Pause in sterling sales ahead of inflation data

* Graphic: sterling and gilt yields

* Graphic: World FX rates in 2017

* Graphic: Trade-weighted sterling since Brexit vote

By Patrick Graham

LONDON, June 13 (Reuters) - Sterling recovered around 0.2 percent on Monday of its almost 3 percent slide since the first hint of UK election results on Thursday night, helped by hopes domestic politics may be inching towards a “softer” and less economically damaging Brexit.

Inflation numbers (0830 GMT) are the main set piece after two traumatic days for the pound which saw Prime Minister Theresa May’s majority collapse and investors worry that political turmoil would further weaken an already slowing economy.

By 0742 GMT, the pound had recovered 0.2 percent from Monday’s closing levels in New York to trade at $1.2693, just over half a cent above Friday’s intraday lows.

Against the euro, it was also 0.2 percent stronger at 88.33 pence, having hit its weakest in seven months on Monday.

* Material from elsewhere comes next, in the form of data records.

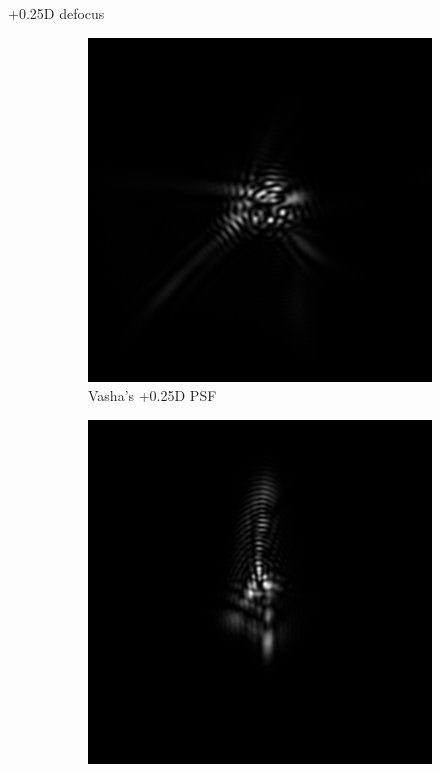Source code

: \documentclass{article}
\begin{document}
+0.25D defocus
\begin{figure}[H]

\begin{subfigure}{.3\textwidth}
  \centering
  \includegraphics[width=1\linewidth]{Vasha_R_G_0530_2_500_zer_025_5_PSF.png}
  \caption{Vasha's +0.25D PSF}
  \label{fig:vasha025dpsf}
\end{subfigure}
\begin{subfigure}{.3\textwidth}
  \centering
  \includegraphics[width=1\linewidth]{Liz_R_G_0523_2_500_zer_025_5_PSF.png}

\end{subfigure}
\end{figure}
\end{document}
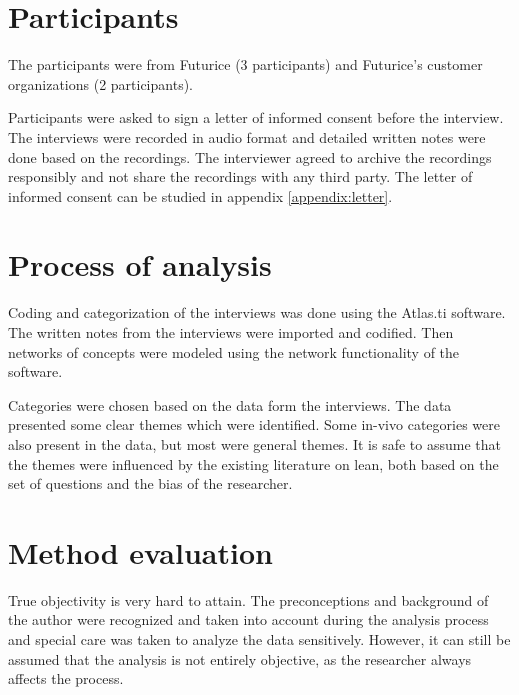 
\section{Participants}
\label{section:methodparticipants}

The participants were from Futurice (3 participants) and Futurice's customer organizations (2 participants).

Participants were asked to sign a letter of informed consent before the interview. The interviews were recorded in audio format and detailed written notes were done based on the recordings. The interviewer agreed to archive the recordings responsibly and not share the recordings with any third party. The letter of informed consent can be studied in appendix \ref{appendix:letter}.


\section{Process of analysis}
\label{section:methodprocess}


Coding and categorization of the interviews was done using the Atlas.ti software. The written notes from the interviews were imported and codified. Then networks of concepts were modeled using the network functionality of the software.

Categories were chosen based on the data form the interviews. The data presented some clear themes which were identified. Some in-vivo categories were also present in the data, but most were general themes. It is safe to assume that the themes were influenced by the existing literature on lean, both based on the set of questions and the bias of the researcher.


\section{Method evaluation}
\label{section:methodevaluation}

True objectivity is very hard to attain. The preconceptions and background of the author were recognized and taken into account during the analysis process and special care was taken to analyze the data sensitively. However, it can still be assumed that the analysis is not entirely objective, as the researcher always affects the process.

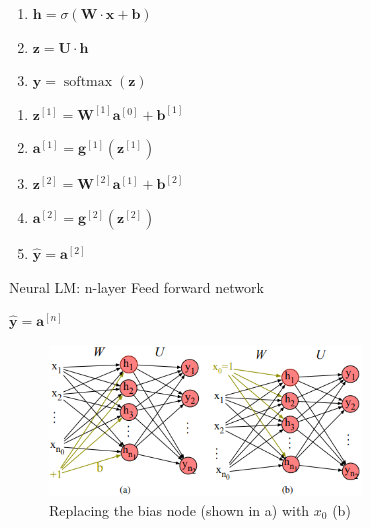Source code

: 
\begin{table}[H]
    \begin{minipage}{3.5cm}
        \begin{enumerate}
            \item $\mathbf{h} = \sigma(\mathbf{W}\cdot \mathbf{x} + \mathbf{b})$
            \item $\mathbf{z} = \mathbf{U} \cdot \mathbf{h}$
            \item $\mathbf{y} = \operatorname{softmax}(\mathbf{z})$
        \end{enumerate}
    \end{minipage}
    \hfill
    \begin{minipage}{4.2cm}
        \begin{enumerate}
            \item $\mathbf{z}^{[1]} = \mathbf{W}^{[1]}\mathbf{a}^{[0]} +\mathbf{b}^{[1]}$
            \vspace{0.15cm}
            \item $\mathbf{a}^{[1]} = \mathbf{g}^{[1]}(\mathbf{z}^{[1]})$
            \vspace{0.15cm}
            \item $\mathbf{z}^{[2]} = \mathbf{W}^{[2]}\mathbf{a}^{[1]} +\mathbf{b}^{[2]}$
            \vspace{0.15cm}
            \item $\mathbf{a}^{[2]} = \mathbf{g}^{[2]}(\mathbf{z}^{[2]})$
            \vspace{0.15cm}
            \item $\mathbf{\hat{y}} = \mathbf{a}^{[2]}$
        \end{enumerate}
    \end{minipage}
    \hfill
    \begin{minipage}{6cm}
        \begin{algorithm}[H]
            \caption{Neural LM: n-layer Feed forward network}
            
            $\mathbf{\hat{y}} = \mathbf{a}^{[n]}$\;
        \end{algorithm}
    \end{minipage}
\end{table}

\begin{figure}[H]
    \centering
    \includegraphics[height=4cm]{Pictures/nlp/neural-nn-replace_bias.png}
    \caption{Replacing the bias node (shown in a) with $x_0$ (b)}
\end{figure}

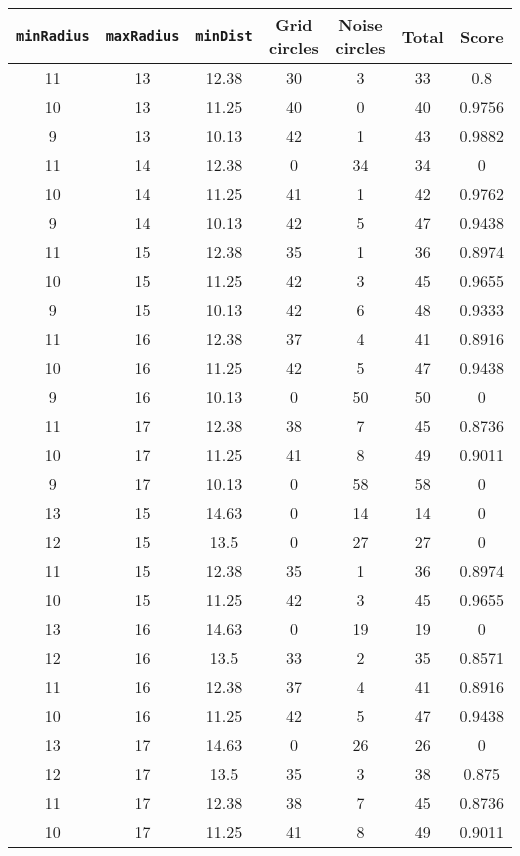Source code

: \documentclass[letterpaper, 12pt]{article}
\begin{document}
\begin{longtable}{|c|c|c|c|c|c|c|}
\hline
\textbf{\texttt{minRadius}} & \textbf{\texttt{maxRadius}} & \textbf{\texttt{minDist}} & \textbf{Grid circles} & \textbf{Noise circles} & \textbf{Total} & \textbf{Score} \\
\hline
11 & 13 & 12.38 & 30 & 3 & 33 & 0.8 \\
\hline
10 & 13 & 11.25 & 40 & 0 & 40 & 0.9756 \\
\hline
9 & 13 & 10.13 & 42 & 1 & 43 & 0.9882 \\
\hline
11 & 14 & 12.38 & 0 & 34 & 34 & 0 \\
\hline
10 & 14 & 11.25 & 41 & 1 & 42 & 0.9762 \\
\hline
9 & 14 & 10.13 & 42 & 5 & 47 & 0.9438 \\
\hline
11 & 15 & 12.38 & 35 & 1 & 36 & 0.8974 \\
\hline
10 & 15 & 11.25 & 42 & 3 & 45 & 0.9655 \\
\hline
9 & 15 & 10.13 & 42 & 6 & 48 & 0.9333 \\
\hline
11 & 16 & 12.38 & 37 & 4 & 41 & 0.8916 \\
\hline
10 & 16 & 11.25 & 42 & 5 & 47 & 0.9438 \\
\hline
9 & 16 & 10.13 & 0 & 50 & 50 & 0 \\
\hline
11 & 17 & 12.38 & 38 & 7 & 45 & 0.8736 \\
\hline
10 & 17 & 11.25 & 41 & 8 & 49 & 0.9011 \\
\hline
9 & 17 & 10.13 & 0 & 58 & 58 & 0 \\
\hline
13 & 15 & 14.63 & 0 & 14 & 14 & 0 \\
\hline
12 & 15 & 13.5 & 0 & 27 & 27 & 0 \\
\hline
11 & 15 & 12.38 & 35 & 1 & 36 & 0.8974 \\
\hline
10 & 15 & 11.25 & 42 & 3 & 45 & 0.9655 \\
\hline
13 & 16 & 14.63 & 0 & 19 & 19 & 0 \\
\hline
12 & 16 & 13.5 & 33 & 2 & 35 & 0.8571 \\
\hline
11 & 16 & 12.38 & 37 & 4 & 41 & 0.8916 \\
\hline
10 & 16 & 11.25 & 42 & 5 & 47 & 0.9438 \\
\hline
13 & 17 & 14.63 & 0 & 26 & 26 & 0 \\
\hline
12 & 17 & 13.5 & 35 & 3 & 38 & 0.875 \\
\hline
11 & 17 & 12.38 & 38 & 7 & 45 & 0.8736 \\
\hline
10 & 17 & 11.25 & 41 & 8 & 49 & 0.9011 \\

\end{longtable}
\end{document}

“Brexit talks will of course dominate the market mood and this morning, amid talk of a cross-party plot to ensure the UK negotiates for a ‘softer’ Brexit, there’s an excuse for some short-covering,” said Societe Generale analyst Kit Juckes.

“That’s a blip on the road to euro-sterling trading comfortably above 90 pence.”

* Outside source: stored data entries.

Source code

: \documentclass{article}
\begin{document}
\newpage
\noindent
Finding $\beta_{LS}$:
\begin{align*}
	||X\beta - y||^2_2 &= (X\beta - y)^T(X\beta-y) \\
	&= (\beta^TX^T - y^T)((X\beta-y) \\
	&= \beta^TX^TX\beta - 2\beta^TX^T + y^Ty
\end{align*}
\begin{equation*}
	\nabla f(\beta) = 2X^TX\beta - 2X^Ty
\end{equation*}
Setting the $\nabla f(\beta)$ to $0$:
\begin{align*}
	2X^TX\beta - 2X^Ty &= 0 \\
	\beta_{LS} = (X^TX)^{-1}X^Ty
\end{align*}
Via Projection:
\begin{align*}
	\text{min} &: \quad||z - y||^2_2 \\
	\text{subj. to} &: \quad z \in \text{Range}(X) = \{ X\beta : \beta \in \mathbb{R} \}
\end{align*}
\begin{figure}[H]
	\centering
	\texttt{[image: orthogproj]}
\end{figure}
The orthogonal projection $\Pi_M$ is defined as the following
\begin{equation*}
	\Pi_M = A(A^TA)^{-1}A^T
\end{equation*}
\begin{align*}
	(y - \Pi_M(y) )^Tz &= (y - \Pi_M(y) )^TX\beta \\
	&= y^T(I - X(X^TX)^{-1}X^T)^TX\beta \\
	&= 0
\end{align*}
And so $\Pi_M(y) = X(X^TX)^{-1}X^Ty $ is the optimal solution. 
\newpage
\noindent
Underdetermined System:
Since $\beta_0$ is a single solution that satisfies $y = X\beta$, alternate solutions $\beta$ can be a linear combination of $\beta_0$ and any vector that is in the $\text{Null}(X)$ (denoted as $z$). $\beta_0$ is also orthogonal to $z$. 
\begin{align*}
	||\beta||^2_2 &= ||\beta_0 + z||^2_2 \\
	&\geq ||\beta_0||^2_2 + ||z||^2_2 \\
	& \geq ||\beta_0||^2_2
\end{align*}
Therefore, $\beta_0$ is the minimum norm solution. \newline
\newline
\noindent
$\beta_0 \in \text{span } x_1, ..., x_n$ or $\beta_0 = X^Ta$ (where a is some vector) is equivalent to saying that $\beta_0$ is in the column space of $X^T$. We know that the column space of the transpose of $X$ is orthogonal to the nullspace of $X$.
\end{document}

Short covering refers to the closing of existing bets against the currency, typically purely to lock in some gains on such positions after the currency has fallen.

Prime Minister Theresa May meets the leader of a small Northern Irish Protestant party (DUP) on Tuesday in an attempt to save her premiership and avoid a second election that would thrust Brexit negotiations, due to start this month, into turmoil.

With some calling for her resignation and others describing her as a dead man walking after last week’s result, May won some time when she performed well on Monday in front of Conservative lawmakers who said they would help her remain in power for now.

But crucial for banks and financial markets are the blow the election has delivered to May’s plan for a “hard” Brexit that prioritised immigration controls over membership of the EU’s single market.

There is no clear evidence of a move on that front among Conservative leaders as yet, although many of the party’s more moderate supporters in the media have argued for it.

What is clear is that even should May gain the support of the DUP for confidence votes and budgets, she will struggle to legislate normally at a time when the economy badly needs fiscal and policy support.

“With Theresa May holding coalition talks and fighting to remain prime minister, but new elections before the end of Brexit negotiations a very real possibility, the market focus remains firmly on politics,” Unicredit analysts said in a morning note.

“We expect the pound to slide further over the coming months, with upside risks to our year-end forecast of 89 pence per euro.”